Spotlight

Spotlight on Augmented Reality: Reinhard Köhn

By Jennifer Glen | 10 April 2018

Introducing Reinhard Köhn, Principal Architect on the CTO Team at HERE, based in Berlin, Germany.

Tell me about yourself.

I joined HERE five years ago. The challenge that attracted me was handling the enormous amounts of data this company processes.

Technology and electronics already fascinated me as a kid. I started programming at age twelve in the eighties, with a Sinclair ZX Spectrum, one of these computers that still had a normal tape recorder connected to read and store data. I studied computer engineering at the TU Berlin. Later I worked at Siemens, where I participated in the standards for 3G mobile networks (I even wrote part of the standards documents) and led a team developing software and hardware for one of the first 3G base stations.

After nearly ten years in the corporate world, I decided to try something completely different and joined a startup as a founder and CTO in Berlin to build a social virtual world and gaming product. I learned a lot about big data storage and processing because online games generate a huge number of events from the interaction of the user with the game. To store and process these efficiently at low cost was a challenging problem, and surprisingly close to the problems we solve at HERE when we receive and process billions of traffic and sensor events in our Open Location Platform.

What do you do at HERE?

Anything related to complex software systems needed in the company. In the past I’ve worked on architectures to publish and consume maps efficiently while they constantly change, and on some components for map data processing that are now part of the Open Location Platform. Since last year I've worked on topics around augmented reality.

What’s an example of a problem you’re trying to solve with augmented reality?

In our work the term augmented reality has a very wide scope. Before computers can augment the reality around us, they first have to understand it. And that’s what we are looking at: teaching computers to understand where they are, how they move, what they see. Then we can tell them to change parts of this reality and show it to us as augmented reality.

We’re trying to put an additional layer on top of today’s state-of-the-art AR, like ARKit and simultaneous localization and mapping (SLAM) algorithms, in our core competencies of building maps. Can we run additional algorithms to recognize objects from the real-world—a clock over there, a TV set, a window—record these and build a map autonomously? Can we build a generic system with today’s algorithms that will then evolve fast with the algorithms?

What’s SLAM?

It’s basically what the iPhone does when it does an augmented-reality session.
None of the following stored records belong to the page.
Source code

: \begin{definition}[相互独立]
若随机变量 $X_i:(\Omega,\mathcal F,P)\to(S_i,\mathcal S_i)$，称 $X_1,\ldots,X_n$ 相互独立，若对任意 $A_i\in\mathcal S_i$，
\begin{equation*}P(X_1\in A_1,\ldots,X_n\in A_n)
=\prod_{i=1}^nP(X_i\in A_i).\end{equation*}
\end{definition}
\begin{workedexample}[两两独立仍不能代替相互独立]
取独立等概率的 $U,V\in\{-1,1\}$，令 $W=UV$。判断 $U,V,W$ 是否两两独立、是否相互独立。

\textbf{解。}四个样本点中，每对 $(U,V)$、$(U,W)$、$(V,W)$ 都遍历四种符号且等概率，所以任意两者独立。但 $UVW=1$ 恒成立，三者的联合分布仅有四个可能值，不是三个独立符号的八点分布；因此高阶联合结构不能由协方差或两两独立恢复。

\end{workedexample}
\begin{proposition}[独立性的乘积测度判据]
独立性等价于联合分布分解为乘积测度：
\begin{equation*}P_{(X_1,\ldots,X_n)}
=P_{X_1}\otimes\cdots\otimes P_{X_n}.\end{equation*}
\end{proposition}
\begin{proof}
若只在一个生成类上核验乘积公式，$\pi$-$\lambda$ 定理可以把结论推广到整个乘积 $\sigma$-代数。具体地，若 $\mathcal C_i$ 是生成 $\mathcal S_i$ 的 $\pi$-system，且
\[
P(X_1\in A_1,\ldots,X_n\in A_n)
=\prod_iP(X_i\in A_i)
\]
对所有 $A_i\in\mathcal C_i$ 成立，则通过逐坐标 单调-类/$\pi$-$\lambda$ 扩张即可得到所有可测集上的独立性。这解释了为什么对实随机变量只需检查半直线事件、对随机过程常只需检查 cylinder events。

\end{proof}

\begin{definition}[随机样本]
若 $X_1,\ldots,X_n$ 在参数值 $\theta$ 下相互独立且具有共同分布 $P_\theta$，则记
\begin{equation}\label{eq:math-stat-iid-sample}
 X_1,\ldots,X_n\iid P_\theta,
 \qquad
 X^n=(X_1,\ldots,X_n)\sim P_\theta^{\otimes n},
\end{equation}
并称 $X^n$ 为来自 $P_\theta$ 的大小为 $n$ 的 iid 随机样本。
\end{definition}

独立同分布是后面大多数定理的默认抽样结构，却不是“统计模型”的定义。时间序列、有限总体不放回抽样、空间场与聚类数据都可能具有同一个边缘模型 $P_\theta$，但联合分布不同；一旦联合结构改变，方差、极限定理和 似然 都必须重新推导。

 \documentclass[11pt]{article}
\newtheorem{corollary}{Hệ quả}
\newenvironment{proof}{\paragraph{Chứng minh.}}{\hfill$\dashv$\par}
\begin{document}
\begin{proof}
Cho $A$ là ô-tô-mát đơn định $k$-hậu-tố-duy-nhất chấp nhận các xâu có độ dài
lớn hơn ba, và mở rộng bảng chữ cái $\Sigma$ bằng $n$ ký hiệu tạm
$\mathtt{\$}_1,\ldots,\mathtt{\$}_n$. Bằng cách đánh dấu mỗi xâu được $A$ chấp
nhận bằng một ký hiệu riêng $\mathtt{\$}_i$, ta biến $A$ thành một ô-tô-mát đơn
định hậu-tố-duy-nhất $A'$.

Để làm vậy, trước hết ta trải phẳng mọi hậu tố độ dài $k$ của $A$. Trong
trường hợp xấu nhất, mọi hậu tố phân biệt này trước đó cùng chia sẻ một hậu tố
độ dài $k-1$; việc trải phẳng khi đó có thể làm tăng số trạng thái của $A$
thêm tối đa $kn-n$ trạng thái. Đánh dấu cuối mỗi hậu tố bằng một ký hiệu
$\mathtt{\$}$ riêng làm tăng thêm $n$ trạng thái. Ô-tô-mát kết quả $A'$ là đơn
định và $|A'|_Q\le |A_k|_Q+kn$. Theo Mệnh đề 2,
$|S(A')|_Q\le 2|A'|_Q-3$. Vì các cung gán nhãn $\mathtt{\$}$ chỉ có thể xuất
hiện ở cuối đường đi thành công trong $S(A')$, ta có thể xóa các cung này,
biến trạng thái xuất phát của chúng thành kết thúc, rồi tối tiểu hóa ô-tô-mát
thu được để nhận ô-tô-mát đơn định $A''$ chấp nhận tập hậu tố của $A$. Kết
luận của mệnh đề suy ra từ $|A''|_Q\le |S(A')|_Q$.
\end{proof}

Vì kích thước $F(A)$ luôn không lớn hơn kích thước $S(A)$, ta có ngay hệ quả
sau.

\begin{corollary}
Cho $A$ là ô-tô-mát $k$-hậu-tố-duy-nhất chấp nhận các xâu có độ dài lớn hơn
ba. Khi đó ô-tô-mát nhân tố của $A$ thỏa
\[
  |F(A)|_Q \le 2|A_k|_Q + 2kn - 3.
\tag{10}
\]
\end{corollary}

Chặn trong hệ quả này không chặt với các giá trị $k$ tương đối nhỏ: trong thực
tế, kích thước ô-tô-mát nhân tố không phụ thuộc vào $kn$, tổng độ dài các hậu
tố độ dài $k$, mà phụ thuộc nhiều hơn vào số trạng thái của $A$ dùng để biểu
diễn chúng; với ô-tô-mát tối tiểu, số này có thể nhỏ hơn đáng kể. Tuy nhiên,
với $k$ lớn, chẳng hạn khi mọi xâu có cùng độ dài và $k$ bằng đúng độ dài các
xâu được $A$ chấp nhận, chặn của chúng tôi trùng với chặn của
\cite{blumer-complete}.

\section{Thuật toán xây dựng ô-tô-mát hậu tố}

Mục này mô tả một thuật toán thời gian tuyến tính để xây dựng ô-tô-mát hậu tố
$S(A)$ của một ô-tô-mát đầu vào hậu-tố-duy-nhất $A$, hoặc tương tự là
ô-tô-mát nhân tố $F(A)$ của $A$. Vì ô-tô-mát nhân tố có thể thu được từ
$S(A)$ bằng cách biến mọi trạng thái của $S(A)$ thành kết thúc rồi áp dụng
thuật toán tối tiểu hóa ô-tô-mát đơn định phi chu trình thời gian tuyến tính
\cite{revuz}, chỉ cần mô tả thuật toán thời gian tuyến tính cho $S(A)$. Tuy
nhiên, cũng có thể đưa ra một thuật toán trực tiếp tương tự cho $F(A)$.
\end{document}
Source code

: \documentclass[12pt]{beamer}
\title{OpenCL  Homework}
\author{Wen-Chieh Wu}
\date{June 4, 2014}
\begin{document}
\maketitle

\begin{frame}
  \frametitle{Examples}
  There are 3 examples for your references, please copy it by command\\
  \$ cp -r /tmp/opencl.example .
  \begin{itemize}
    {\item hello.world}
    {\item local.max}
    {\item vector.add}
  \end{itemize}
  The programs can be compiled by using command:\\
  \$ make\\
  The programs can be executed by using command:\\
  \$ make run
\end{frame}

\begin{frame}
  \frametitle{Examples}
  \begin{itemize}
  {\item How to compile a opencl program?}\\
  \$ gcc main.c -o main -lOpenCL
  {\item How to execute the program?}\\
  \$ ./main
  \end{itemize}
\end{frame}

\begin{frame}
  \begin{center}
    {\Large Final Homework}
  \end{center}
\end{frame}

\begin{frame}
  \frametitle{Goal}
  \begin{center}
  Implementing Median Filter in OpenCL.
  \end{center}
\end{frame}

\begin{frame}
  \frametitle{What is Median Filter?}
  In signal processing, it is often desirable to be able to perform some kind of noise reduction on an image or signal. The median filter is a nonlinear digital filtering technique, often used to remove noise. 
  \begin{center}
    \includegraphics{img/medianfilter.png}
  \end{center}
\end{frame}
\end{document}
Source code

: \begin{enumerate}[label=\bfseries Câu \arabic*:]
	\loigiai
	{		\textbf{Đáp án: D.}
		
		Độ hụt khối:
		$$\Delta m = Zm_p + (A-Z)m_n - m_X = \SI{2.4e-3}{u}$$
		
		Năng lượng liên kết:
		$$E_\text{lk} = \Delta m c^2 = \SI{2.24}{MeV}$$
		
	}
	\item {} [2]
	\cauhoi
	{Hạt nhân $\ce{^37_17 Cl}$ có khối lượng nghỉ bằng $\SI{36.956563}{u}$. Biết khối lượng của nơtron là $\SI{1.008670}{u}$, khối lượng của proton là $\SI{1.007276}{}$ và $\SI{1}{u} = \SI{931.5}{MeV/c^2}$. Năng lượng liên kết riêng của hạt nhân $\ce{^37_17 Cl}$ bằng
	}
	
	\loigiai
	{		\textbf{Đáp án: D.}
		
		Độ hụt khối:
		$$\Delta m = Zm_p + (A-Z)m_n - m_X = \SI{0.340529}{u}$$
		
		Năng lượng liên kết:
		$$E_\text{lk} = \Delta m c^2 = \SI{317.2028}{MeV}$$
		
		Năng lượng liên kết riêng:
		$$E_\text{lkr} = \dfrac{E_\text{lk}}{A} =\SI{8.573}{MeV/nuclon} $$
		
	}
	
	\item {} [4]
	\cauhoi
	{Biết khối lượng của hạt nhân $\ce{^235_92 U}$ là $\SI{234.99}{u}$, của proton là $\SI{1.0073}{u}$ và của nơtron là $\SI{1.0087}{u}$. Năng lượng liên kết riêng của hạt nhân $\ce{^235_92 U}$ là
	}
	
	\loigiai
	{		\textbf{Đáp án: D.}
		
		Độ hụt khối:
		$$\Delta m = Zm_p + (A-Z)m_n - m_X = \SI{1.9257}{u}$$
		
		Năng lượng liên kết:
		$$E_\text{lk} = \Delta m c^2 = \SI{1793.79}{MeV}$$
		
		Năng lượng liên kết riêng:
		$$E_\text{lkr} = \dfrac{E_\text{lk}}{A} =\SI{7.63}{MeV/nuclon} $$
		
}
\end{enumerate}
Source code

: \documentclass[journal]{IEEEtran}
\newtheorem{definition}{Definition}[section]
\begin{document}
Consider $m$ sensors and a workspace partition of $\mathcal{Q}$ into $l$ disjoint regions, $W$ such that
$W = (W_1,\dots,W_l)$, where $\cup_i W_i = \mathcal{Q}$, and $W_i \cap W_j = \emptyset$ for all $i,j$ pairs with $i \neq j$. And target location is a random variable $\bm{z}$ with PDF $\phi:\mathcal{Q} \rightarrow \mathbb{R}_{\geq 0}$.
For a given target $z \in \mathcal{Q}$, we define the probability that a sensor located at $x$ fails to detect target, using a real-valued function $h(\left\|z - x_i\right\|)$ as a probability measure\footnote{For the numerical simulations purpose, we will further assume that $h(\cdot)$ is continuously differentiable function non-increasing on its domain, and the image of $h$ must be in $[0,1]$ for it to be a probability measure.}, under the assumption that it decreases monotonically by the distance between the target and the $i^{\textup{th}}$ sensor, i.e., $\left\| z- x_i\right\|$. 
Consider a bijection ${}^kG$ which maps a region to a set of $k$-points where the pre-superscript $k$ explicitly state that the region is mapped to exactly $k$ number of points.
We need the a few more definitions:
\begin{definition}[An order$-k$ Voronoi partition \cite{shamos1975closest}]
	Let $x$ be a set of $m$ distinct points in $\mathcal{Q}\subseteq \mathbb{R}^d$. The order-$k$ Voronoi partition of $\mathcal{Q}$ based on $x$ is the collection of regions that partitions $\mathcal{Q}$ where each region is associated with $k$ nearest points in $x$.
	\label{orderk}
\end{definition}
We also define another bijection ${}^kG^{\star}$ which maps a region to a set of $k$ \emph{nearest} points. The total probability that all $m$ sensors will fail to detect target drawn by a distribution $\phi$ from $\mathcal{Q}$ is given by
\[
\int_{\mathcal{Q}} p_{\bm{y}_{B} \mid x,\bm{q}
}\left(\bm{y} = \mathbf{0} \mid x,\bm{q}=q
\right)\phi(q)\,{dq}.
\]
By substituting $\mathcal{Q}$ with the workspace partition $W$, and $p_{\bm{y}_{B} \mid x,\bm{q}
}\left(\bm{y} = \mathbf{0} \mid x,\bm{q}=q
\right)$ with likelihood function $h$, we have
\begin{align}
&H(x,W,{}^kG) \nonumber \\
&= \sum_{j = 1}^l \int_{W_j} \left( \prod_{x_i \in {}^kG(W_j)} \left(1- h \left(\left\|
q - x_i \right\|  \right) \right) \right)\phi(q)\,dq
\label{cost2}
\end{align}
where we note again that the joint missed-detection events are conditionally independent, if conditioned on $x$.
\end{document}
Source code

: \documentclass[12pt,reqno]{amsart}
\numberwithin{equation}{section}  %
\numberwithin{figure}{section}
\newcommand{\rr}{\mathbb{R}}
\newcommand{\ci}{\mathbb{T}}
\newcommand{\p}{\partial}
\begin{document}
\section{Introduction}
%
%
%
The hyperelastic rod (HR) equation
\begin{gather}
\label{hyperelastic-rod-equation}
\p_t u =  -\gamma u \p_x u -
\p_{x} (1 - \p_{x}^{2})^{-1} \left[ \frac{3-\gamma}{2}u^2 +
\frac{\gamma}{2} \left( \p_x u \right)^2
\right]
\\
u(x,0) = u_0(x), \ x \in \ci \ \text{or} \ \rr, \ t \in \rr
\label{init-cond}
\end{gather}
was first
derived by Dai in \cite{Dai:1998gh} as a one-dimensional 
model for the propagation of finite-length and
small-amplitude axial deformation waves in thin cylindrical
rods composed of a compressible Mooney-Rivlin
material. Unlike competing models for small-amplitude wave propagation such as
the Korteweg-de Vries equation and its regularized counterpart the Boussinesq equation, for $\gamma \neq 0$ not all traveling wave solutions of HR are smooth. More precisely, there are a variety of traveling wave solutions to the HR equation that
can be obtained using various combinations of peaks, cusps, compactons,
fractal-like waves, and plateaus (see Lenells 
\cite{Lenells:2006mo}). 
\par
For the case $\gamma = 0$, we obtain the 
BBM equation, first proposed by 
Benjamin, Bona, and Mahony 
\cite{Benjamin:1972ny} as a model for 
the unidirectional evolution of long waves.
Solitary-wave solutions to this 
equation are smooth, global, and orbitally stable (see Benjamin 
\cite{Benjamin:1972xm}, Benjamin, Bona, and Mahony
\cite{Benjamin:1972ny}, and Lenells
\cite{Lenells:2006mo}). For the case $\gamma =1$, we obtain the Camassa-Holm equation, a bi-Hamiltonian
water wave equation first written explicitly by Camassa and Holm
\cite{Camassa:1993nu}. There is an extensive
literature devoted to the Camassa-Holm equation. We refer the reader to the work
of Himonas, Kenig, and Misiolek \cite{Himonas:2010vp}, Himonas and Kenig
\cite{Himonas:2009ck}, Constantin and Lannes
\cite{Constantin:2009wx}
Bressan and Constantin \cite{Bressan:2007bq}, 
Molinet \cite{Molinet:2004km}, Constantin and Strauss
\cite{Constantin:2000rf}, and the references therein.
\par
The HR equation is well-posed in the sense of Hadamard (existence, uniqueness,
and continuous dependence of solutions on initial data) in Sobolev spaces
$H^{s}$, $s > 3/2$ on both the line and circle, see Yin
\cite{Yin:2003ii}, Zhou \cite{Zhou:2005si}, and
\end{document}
You move the iPhone and it keeps track of certain points around the room, and it simultaneously builds a map of where these points are and how the phone moves relative to them. The movement is measured internally with accelerometers, then it can see from the camera how the points moved in the camera image, and with these two inputs it can build a 3D model. Then it can track that—that’s the localization—and add new points—that’s the mapping. 

We’re still talking pretty conceptually here.

Sounds a bit fuzzy huh? Let’s take a delivery use case. The delivery driver has a street address, they park, but now they have to find the door to ring the bell and hand over the package. That can be surprisingly complex, especially in urban and commercial areas.

Assume you give those drivers a device that does this AR capturing while they deliver. So, the first time he has to ask. He will run around an area three times in a circle and at some point he will find the door. But we can track him all the time because there’s a camera, there’s the SLAM algorithms that build a map while he’s moving. We can detect key elements like signs on the entrance, the numbers, characteristic objects like fire extinguishers or logos of companies and put those in the map so that later, in case we lost tracking, we can find where we are by relocating those objects.

So, you just give the device that will build the AR map to a delivery person for a few weeks, you generate the map out of that data, and next time a colleague has to visit the same place when he leaves the car, he already knows the map to the door, the direct way. Now we can start to use AR in real rendering in a user input device, maybe smart glasses, to guide the person from his car to the door. So, the real AR application is only in the last step where we guide someone. But we can only enable this application if you also automate all the map generation—and updating the map automatically when things change, because maybe a new wall’s been constructed, or the door moved. All of these things have to be tracked. If you go to this level of detailed map you have to automate everything.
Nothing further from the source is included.